Hitmetrix - User behavior analytics & recording

Integrating search and e-mail marketing

Search and e-mail marketing campaigns have historically been run by separate people within the marketing organization and are nearly always outsourced to different agencies. Yet under this structure, companies are missing opportunities to derive benefits from the synergies between the two marketing methods.

Specifically, a marketing strategy that tightly integrates e-mail and search marketing can offer marketers the ability to hone their creative, provide better insight for segmentation and present a more complete view of a customer’s lifetime value. Marketers should remember that search marketing is not a final goal; it is a means to drive an initial purchase and, ultimately, to create a loyal customer.

The search keyword leads consumers to an ad, which leads to a landing page, which leads to a purchase, which leads to a retention effort. Each piece of this path can aid another. Understanding which words drive search sales will help a marketer craft retention messages and subject lines that speak more directly to customers, while successful subject lines should be integrated into search copy.

Search is true intent-based marketing, and the insights gleaned from search campaigns should be copiously applied to your retention efforts.

Once a customer is acquired, tracking search campaign data and marrying them to individual customers acquired through search can provide new and valuable segmentation data that can then be employed in e-mail campaigns. For example, if you are a retailer selling outdoor apparel, it would be useful to segment future e-mails based on whether a customer was acquired through the keywords “water sports” or “gym apparel.” The key, though, is testing whether targeting these segments actually enhances consumer response.

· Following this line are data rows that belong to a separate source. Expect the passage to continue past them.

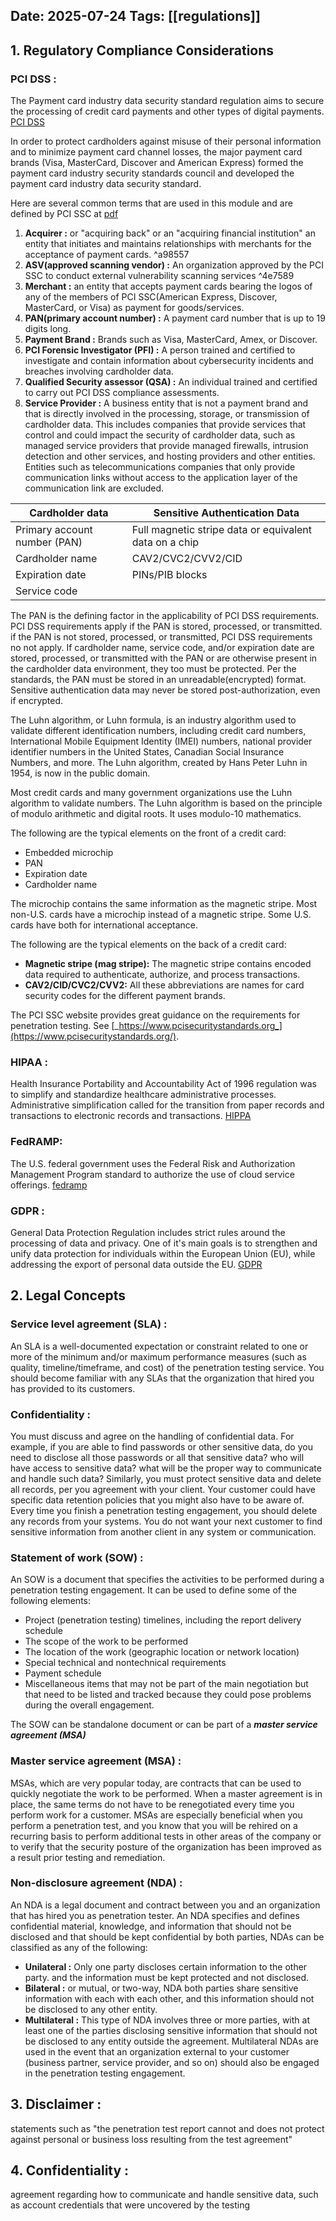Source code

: Date: 2025-07-24
Tags: [[regulations]] 
---

## 1. Regulatory Compliance Considerations 
### PCI DSS :
The Payment card industry data security standard regulation aims to secure the processing of credit card payments and other types of digital payments. [PCI DSS](https://www.pcisecuritystandards.org) 

In order to protect cardholders against misuse of their personal information and to minimize payment card channel losses, the major payment card brands (Visa, MasterCard, Discover and American Express) formed the payment card industry security standards council and developed the payment card industry data security standard. 

Here are several common terms that are used in this module and are defined by PCI SSC at [pdf]([_https://www.pcisecuritystandards.org/documents/PCI_DSS_Glossary_v3-2.pdf_](https://www.pcisecuritystandards.org/documents/PCI_DSS_Glossary_v3-2.pdf)) 

1. **Acquirer :** or "acquiring back" or an "acquiring financial institution" an entity that initiates and maintains relationships with merchants for the acceptance of payment cards. ^a98557
2. **ASV(approved scanning vendor) :**  An organization approved by the PCI SSC to conduct external vulnerability scanning services  ^4e7589
3. **Merchant :** an entity that accepts payment cards bearing the logos of any of the members of PCI SSC(American Express, Discover, MasterCard, or Visa) as payment for goods/services. 
4. **PAN(primary account number) :** A payment card number that is up to 19 digits long.
5. **Payment Brand :** Brands such as Visa, MasterCard, Amex, or Discover.
6. **PCI Forensic Investigator (PFI) :** A person trained and certified to investigate and contain information about cybersecurity incidents and breaches involving cardholder data.
7. **Qualified Security assessor (QSA) :** An individual trained and certified to carry out PCI DSS compliance assessments. 
8. **Service Provider :** A business entity that is not a payment brand and that is directly involved in the processing, storage, or transmission of cardholder data. This includes companies that provide services that control and could impact the security of cardholder data, such as managed service providers that provide managed firewalls, intrusion detection and other services, and hosting providers and other entities. Entities such as telecommunications companies that only provide communication links without access to the application layer of the communication link are excluded.

| Cardholder data              | Sensitive Authentication Data                          |
| ---------------------------- | ------------------------------------------------------ |
| Primary account number (PAN) | Full magnetic stripe data or equivalent data on a chip |
| Cardholder name              | CAV2/CVC2/CVV2/CID                                     |
| Expiration date              | PINs/PIB blocks                                        |
| Service code                 |                                                        |
The PAN is the defining factor in the applicability of PCI DSS requirements. PCI DSS requirements apply if the PAN is stored, processed, or transmitted. if the PAN is not stored, processed, or transmitted, PCI DSS requirements no not apply. If cardholder name, service code, and/or expiration date are stored, processed, or transmitted with the PAN or are otherwise present in the cardholder data environment, they too must be protected. Per the standards, the PAN must be stored in an unreadable(encrypted) format. Sensitive authentication data may never be stored post-authorization, even if encrypted. 

The Luhn algorithm, or Luhn formula, is an industry algorithm used to validate different identification numbers, including credit card numbers, International Mobile Equipment Identity (IMEI) numbers, national provider identifier numbers in the United States, Canadian Social Insurance Numbers, and more. The Luhn algorithm, created by Hans Peter Luhn in 1954, is now in the public domain.

Most credit cards and many government organizations use the Luhn algorithm to validate numbers. The Luhn algorithm is based on the principle of modulo arithmetic and digital roots. It uses modulo-10 mathematics.

The following are the typical elements on the front of a credit card:

- Embedded microchip
- PAN
- Expiration date
- Cardholder name

The microchip contains the same information as the magnetic stripe. Most non-U.S. cards have a microchip instead of a magnetic stripe. Some U.S. cards have both for international acceptance.

The following are the typical elements on the back of a credit card:

- **Magnetic stripe (mag stripe):** The magnetic stripe contains encoded data required to authenticate, authorize, and process transactions.
- **CAV2/CID/CVC2/CVV2:** All these abbreviations are names for card security codes for the different payment brands.

The PCI SSC website provides great guidance on the requirements for penetration testing. See [_https://www.pcisecuritystandards.org_](https://www.pcisecuritystandards.org/).


### HIPAA : 
Health Insurance Portability and Accountability Act of 1996 regulation was to simplify and standardize healthcare administrative processes. Administrative simplification called for the transition from paper records and transactions to electronic records and transactions. [HIPPA](https://www.cdc.gov/phlp/publications/topic/hippa.html)

### FedRAMP:
The U.S. federal government uses the Federal Risk and Authorization Management Program standard to authorize the use of cloud service offerings. [fedramp](https://www.fedramp.gov)

### GDPR : 
General Data Protection Regulation includes strict rules around the processing of data and privacy.  One of it's main goals is to strengthen and unify data protection for individuals within the European Union (EU), while addressing the export of personal data outside the EU. [GDPR](https://gdpr-info.eu)

## 2. Legal Concepts

### Service level agreement (SLA) : 
An SLA is a well-documented expectation or constraint related to one or more of the minimum and/or maximum performance measures (such as quality, timeline/timeframe, and cost) of the penetration testing service. You should become familiar with any SLAs that the organization that hired you has provided to its customers. 

### Confidentiality : 
You must discuss and agree on the handling of confidential data. For example, if you are able to find passwords or other sensitive data, do you need to disclose all those passwords or all that sensitive data? who will have access to sensitive data? what will be the proper way to communicate and handle such data? Similarly, you must protect sensitive data and delete all records, per you agreement with your client. Your customer could have specific data retention policies that you might also have to be aware of. Every time you finish a penetration testing engagement, you should delete any records from your systems. You do not want your next customer to find sensitive information from another client in any system or communication. 

### Statement of work (SOW) :
An SOW is a document that specifies the activities to be performed during a penetration testing engagement. It can be used to define some of the following elements: 
- Project (penetration testing) timelines, including the report delivery schedule 
- The scope of the work to be performed 
- The location of the work (geographic location or network location)
- Special technical and nontechnical requirements
- Payment schedule
- Miscellaneous items that may not be part of the main negotiation but that need to be listed and tracked because they could pose problems during the overall engagement.

The SOW can be standalone document or can be part of a ***master service agreement (MSA)*** 

### Master service agreement (MSA) : 
MSAs, which are very popular today, are contracts that can be used to quickly negotiate the work to be performed. When a master agreement is in place, the same terms do not have to be renegotiated every time you perform work for a customer. MSAs are especially  beneficial when you perform a penetration test, and you know that you will be rehired on a recurring basis to perform additional tests in other areas of the company or to verify that the security posture of the organization has been improved as a result prior testing and remediation. 

### Non-disclosure agreement (NDA) : 
An NDA is a legal document and contract between you and an organization that has hired you as penetration tester. An NDA specifies and defines confidential material, knowledge, and information that should not be disclosed and that should be kept confidential by both parties, NDAs can be classified as any of the following: 

- **Unilateral :** Only one party discloses certain information to the other party. and the information must be kept protected and not disclosed. 
- **Bilateral :** or mutual, or two-way, NDA both parties share sensitive information with each with each other, and this information should not be disclosed to any other entity. 
- **Multilateral :** This type of NDA involves three or more parties, with at least one of the parties disclosing sensitive information that should not be disclosed to any entity outside the agreement. Multilateral NDAs are used in the event that an organization external to your customer (business partner, service provider, and so on) should also be engaged in the penetration testing engagement. 

## 3. Disclaimer :
statements such as "the penetration test report cannot and does not protect against personal or business loss resulting from the test agreement" 

## 4. Confidentiality : 
agreement regarding how to communicate and handle sensitive data, such as account credentials that were uncovered by the testing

Further, an integrated marketing strategy will help marketers measure and enhance the value of a consumer beyond immediate cost per click or cost per action. Measuring search efficacy based solely on cost per click or cost per action means that the marketer is not able to understand how search drives the lifetime value of a customer. While a consumer may click on a keyword and not make a purchase, this person may sign up for e-mail campaigns and prove to be a highly valuable e-mail customer. In fact, to gain more of these valuable customers, place an e-mail sign-up box on every search landing page.

Marketers must put a value on the various actions that can be taken on a site and through e-mail campaigns and use their analytics tool to tie this value back to a given keyword. Eliminating keywords that do not drive immediate sales may cover up a highvalue customer who interacts in other channels. Focus instead on long-term profitability per click, rather than short-term cost per click, to maximize value driven by the search channel.